▸ **RECORD EXTRACTS**
******************************
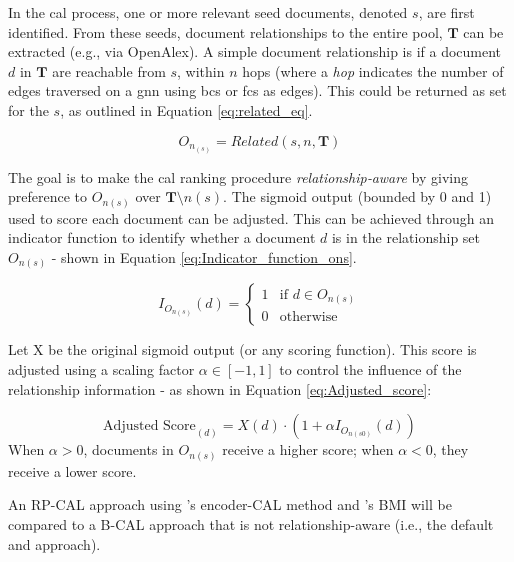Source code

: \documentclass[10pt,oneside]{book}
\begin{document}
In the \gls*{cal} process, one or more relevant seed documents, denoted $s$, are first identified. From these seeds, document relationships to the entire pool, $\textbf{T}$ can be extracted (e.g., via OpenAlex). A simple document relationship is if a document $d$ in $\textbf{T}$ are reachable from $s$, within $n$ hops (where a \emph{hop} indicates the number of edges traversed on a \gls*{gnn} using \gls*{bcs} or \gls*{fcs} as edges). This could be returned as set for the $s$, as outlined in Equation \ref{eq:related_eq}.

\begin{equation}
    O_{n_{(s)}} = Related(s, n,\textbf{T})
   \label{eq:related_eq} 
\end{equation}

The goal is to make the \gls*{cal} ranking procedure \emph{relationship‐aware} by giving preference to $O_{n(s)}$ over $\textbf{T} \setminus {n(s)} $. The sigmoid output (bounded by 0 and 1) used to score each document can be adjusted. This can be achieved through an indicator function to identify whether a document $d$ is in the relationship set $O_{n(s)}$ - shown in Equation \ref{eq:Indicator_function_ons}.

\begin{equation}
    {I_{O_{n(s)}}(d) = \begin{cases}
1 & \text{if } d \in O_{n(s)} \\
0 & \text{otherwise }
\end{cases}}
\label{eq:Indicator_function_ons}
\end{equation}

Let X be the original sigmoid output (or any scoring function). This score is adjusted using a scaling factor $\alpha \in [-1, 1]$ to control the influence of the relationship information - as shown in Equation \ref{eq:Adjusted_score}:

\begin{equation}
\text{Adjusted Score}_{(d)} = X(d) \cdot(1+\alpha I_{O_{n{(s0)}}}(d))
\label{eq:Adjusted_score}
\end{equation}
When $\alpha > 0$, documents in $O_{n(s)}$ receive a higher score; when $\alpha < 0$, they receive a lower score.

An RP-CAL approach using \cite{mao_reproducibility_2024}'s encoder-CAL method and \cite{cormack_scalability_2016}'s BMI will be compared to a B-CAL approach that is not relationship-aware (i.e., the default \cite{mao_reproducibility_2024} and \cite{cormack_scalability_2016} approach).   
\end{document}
******************************
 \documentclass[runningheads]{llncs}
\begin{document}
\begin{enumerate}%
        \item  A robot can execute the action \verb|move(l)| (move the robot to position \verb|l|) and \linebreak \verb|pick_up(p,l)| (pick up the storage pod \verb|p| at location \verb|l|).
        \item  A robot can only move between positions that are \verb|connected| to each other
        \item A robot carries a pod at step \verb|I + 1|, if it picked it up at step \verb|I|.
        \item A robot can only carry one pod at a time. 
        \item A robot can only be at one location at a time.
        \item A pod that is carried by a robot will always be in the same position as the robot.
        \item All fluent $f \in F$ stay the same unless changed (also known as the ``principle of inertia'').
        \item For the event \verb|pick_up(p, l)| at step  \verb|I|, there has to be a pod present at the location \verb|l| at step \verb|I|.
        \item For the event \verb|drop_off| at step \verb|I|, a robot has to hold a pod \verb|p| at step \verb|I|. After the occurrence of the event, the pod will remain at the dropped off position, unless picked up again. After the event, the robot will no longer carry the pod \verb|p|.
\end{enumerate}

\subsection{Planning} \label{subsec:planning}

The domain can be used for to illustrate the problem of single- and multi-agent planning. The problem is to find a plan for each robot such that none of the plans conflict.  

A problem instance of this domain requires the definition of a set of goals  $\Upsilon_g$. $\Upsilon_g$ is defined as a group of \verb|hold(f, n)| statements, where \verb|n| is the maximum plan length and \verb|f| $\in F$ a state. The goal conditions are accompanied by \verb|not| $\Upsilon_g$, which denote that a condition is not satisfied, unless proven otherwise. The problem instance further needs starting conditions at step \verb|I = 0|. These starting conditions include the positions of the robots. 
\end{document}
******************************
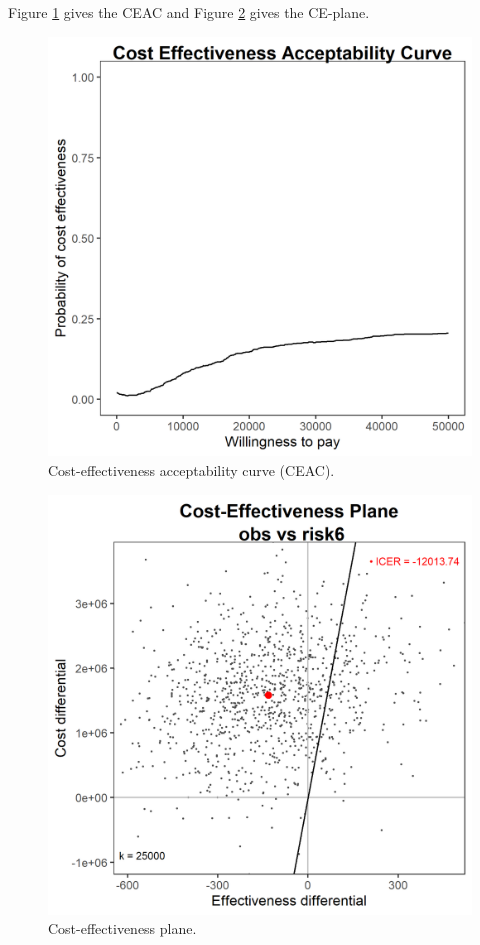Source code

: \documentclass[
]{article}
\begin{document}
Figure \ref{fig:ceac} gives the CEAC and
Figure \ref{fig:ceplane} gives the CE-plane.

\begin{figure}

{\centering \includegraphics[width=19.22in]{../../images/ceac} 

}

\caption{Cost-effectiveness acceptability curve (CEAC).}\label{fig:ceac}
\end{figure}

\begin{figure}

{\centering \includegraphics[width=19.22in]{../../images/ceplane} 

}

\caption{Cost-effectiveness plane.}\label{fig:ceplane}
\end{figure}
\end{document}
******************************
▸ **EXERCISE REQUIREMENTS**
Whenever a line in the data holds "documentclass", copy that line.

▸ **ANSWER TO THE PROBLEM**
: \documentclass[10pt,oneside]{book}
 \documentclass[runningheads]{llncs}
: \documentclass[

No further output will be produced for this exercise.